Naturally, the first place you will look for money is from the people you know best. As a school kid you learned it was easier to ask friends, family and neighbors to support your fundraisers than complete strangers. Looking for equity investors is no different. Pitching your business model to complete strangers such as angel investors or venture capital funds can be intimidating and frustrating; however, what may be less obvious is that asking your family and friends for an investment may implicate federal and state securities laws.
A common misperception is that securities laws apply only to the stock of large public corporations traded on an exchange. But Section 5 of the federal Securities Act of 1933 (the “1933 Act”) and most state securities laws prohibit the offer or sale of any securities without registration, unless there is a specific exemption from the registration requirement. For a private company that has not previously registered the sale of securities, registration refers to the process of filing with the U.S. Securities and Exchange Commission (the “SEC”) to go public. This is an onerous process that is not a viable option for an early stage company, and thus it is important to find an exemption.
The statutes define “security” very broadly. For example, a “certificate of interest or participation in any profit-sharing agreement” or an “investment contract” would each meet the test. One famous case considers whether interests in an orange grove constitute securities (though for you Eddie Murphy fans, orange juice futures are not regulated by the SEC as securities but rather by the CFTC as commodity derivatives). Generally any equity interest in a corporation, limited liability company, limited partnership or other business entity would be considered a security when the investor is relying predominantly on the managerial efforts of others to generate profits. Thus, if you and two of your fraternity brothers get together in a garage and form a company to sell personal computers and each of you intends to be an active part of the business, the equity interests you receive at formation are not “securities” under the federal and state securities laws. When you solicit money from your neighbor who is not an active part of the business, however, the equity being offered is a “security” and the sale of that equity (in fact, even the “offer” to sell that equity) is subject to the securities laws.
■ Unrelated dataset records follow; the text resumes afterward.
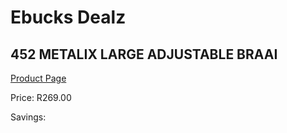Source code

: 
# Ebucks Dealz
## 452 METALIX LARGE ADJUSTABLE BRAAI
[Product Page](https://www.ebucks.com/web/shop/productSelected.do?prodId=1173037283&catId=998409624)

Price: R269.00

Savings:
The good news is that just because an equity instrument is a “security” does not necessarily mean registration is required. The federal securities laws provide for several registration exemptions depending on the nature of the security or the nature of the transaction in which a security is sold. Equity securities in a company generally do not qualify for any of the security-specific exemptions. Instead, most issuers of equity securities must look to the transaction-specific exemptions. The most common exemption is Section 4(2) of the 1933 Act, which exempts transactions by an issuer not involving a “public offering.” Factors examined in determining whether a Section 4(2) exemption is available include (1) the number of offerees, (2) the pre-existing relationship of the offerees to each other and the issuer, (3) the number of units offered, (4) the size of the offering, (5) the manner of offering, (6) the information disclosure or access involved, (7) offeree sophistication, and (8) the absence of redistribution of the securities.
Unfortunately, this exemption does not always have clear, specific guidelines for determining whether it applies. The sale of equity on a one-off basis to your father, who is the chief executive officer of a major securities brokerage firm, is unlikely to be a “public offering.” On the other hand, buying an infomercial on late night cable television and hawking stock to anyone who calls your 800 number is a problem. In between those ends of the spectrum, things can be confusing. To bring some clarity to the issue, the SEC has over the years issued specific safe- harbor exemption rules. Among other things, these rules include limits on the aggregate amount of equity that may be issued and describe the types of investors who may be involved depending on their wealth and financial sophistication.
Prospective issuers of securities must also consider the laws, rules and regulations in each state where securities are offered or sold. Most states have laws that are similar to the federal scheme, though it is important to carefully review and consider the individual state laws as there may be important differences.
Another over-arching consideration when soliciting investments from your friends and family are the general anti-fraud laws. Both the federal securities laws and most state securities laws impose liability on any person who offers or sells any security where there is fraud, an untrue statement of material fact, or an omission to state a material fact necessary to make statements not misleading. This standard applies to all offerings of securities, both public and exempt private offerings.
If all of this is making your head spin, you are not alone. A careful securities analysis can be costly and time-consuming, and thus you may be tempted to skip this step during early stage fundraising efforts. This can be a costly mistake. Remedies for breaching federal and state securities laws include, among other things, (1) rescission of the purchase, (2) an injunction on the offering, (3) damages, and (4) government fines. In addition, improperly documented and conducted securities offerings can hamper future capital raises with funds or other institutional investors when the stakes are higher.